• Instructions for the task
What is needed is an exact transcription of the listing, with the images removed.

• Records for processing
┄┄┄┄┄┄┄┄┄┄

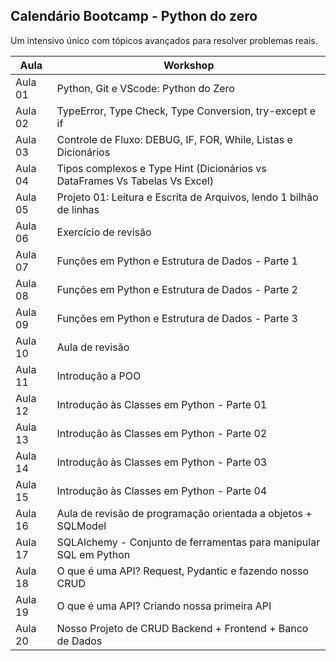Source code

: ## Calendário Bootcamp - Python do zero

Um intensivo único com tópicos avançados para resolver problemas reais.

| Aula  | Workshop                                                                 |
|-------|--------------------------------------------------------------------------|
| Aula 01 | Python, Git e VScode: Python do Zero                                    |
| Aula 02 | TypeError, Type Check, Type Conversion, try-except e if                |
| Aula 03 | Controle de Fluxo: DEBUG, IF, FOR, While, Listas e Dicionários         |
| Aula 04 | Tipos complexos e Type Hint (Dicionários vs DataFrames Vs Tabelas Vs Excel) |
| Aula 05 | Projeto 01: Leitura e Escrita de Arquivos, lendo 1 bilhão de linhas    |
| Aula 06 | Exercício de revisão                                                    |
| Aula 07 | Funções em Python e Estrutura de Dados - Parte 1                       |
| Aula 08 | Funções em Python e Estrutura de Dados - Parte 2                       |
| Aula 09 | Funções em Python e Estrutura de Dados - Parte 3                       |
| Aula 10 | Aula de revisão                                                         |
| Aula 11 | Introdução a POO                                                        |
| Aula 12 | Introdução às Classes em Python - Parte 01                             |
| Aula 13 | Introdução às Classes em Python - Parte 02                             |
| Aula 14 | Introdução às Classes em Python - Parte 03                             |
| Aula 15 | Introdução às Classes em Python - Parte 04                             |
| Aula 16 | Aula de revisão de programação orientada a objetos + SQLModel          |
| Aula 17 | SQLAlchemy - Conjunto de ferramentas para manipular SQL em Python      |
| Aula 18 | O que é uma API? Request, Pydantic e fazendo nosso CRUD                |
| Aula 19 | O que é uma API? Criando nossa primeira API                            |
| Aula 20 | Nosso Projeto de CRUD Backend + Frontend + Banco de Dados              |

┄┄┄┄┄┄┄┄┄┄

• Solution to this task
Source code

: ## Calendário Bootcamp - Python do zero

Um intensivo único com tópicos avançados para resolver problemas reais.

| Aula  | Workshop                                                                 |
|-------|--------------------------------------------------------------------------|
| Aula 01 | Python, Git e VScode: Python do Zero                                    |
| Aula 02 | TypeError, Type Check, Type Conversion, try-except e if                |
| Aula 03 | Controle de Fluxo: DEBUG, IF, FOR, While, Listas e Dicionários         |
| Aula 04 | Tipos complexos e Type Hint (Dicionários vs DataFrames Vs Tabelas Vs Excel) |
| Aula 05 | Projeto 01: Leitura e Escrita de Arquivos, lendo 1 bilhão de linhas    |
| Aula 06 | Exercício de revisão                                                    |
| Aula 07 | Funções em Python e Estrutura de Dados - Parte 1                       |
| Aula 08 | Funções em Python e Estrutura de Dados - Parte 2                       |
| Aula 09 | Funções em Python e Estrutura de Dados - Parte 3                       |
| Aula 10 | Aula de revisão                                                         |
| Aula 11 | Introdução a POO                                                        |
| Aula 12 | Introdução às Classes em Python - Parte 01                             |
| Aula 13 | Introdução às Classes em Python - Parte 02                             |
| Aula 14 | Introdução às Classes em Python - Parte 03                             |
| Aula 15 | Introdução às Classes em Python - Parte 04                             |
| Aula 16 | Aula de revisão de programação orientada a objetos + SQLModel          |
| Aula 17 | SQLAlchemy - Conjunto de ferramentas para manipular SQL em Python      |
| Aula 18 | O que é uma API? Request, Pydantic e fazendo nosso CRUD                |
| Aula 19 | O que é uma API? Criando nossa primeira API                            |
| Aula 20 | Nosso Projeto de CRUD Backend + Frontend + Banco de Dados              |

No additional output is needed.